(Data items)
=-=-=
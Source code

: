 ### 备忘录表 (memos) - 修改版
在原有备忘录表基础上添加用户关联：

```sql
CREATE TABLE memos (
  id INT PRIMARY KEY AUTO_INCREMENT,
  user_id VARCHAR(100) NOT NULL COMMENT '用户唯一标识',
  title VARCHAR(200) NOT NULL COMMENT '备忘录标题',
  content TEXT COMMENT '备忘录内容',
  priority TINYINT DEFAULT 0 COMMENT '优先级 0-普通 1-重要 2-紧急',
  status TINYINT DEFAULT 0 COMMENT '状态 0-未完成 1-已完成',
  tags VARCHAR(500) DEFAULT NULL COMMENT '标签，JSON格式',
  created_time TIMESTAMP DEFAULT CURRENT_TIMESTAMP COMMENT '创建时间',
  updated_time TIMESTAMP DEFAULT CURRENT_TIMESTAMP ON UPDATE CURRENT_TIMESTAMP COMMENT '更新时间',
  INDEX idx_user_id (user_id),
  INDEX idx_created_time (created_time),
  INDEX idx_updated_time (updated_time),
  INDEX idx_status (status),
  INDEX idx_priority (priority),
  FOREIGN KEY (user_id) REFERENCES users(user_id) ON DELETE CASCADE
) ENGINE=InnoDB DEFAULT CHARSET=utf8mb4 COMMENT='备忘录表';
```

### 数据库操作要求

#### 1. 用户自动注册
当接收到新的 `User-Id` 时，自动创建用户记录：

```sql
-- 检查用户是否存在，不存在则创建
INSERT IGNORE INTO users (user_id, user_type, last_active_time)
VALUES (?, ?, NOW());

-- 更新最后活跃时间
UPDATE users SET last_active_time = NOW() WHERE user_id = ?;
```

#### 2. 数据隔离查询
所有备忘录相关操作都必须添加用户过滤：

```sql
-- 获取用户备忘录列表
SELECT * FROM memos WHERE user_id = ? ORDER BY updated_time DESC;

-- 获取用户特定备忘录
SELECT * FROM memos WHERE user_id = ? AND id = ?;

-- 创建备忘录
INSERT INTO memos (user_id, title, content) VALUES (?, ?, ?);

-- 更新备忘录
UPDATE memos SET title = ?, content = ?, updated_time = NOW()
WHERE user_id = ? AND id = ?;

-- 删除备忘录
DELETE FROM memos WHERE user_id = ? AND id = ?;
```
=-=-=
[TASK]:
Using the entries above, find all lines with "memos". Copy them.

[RESULT FOR THIS TASK]:
: ### 备忘录表 (memos) - 修改版
CREATE TABLE memos (
SELECT * FROM memos WHERE user_id = ? ORDER BY updated_time DESC;
SELECT * FROM memos WHERE user_id = ? AND id = ?;
INSERT INTO memos (user_id, title, content) VALUES (?, ?, ?);
UPDATE memos SET title = ?, content = ?, updated_time = NOW()
DELETE FROM memos WHERE user_id = ? AND id = ?;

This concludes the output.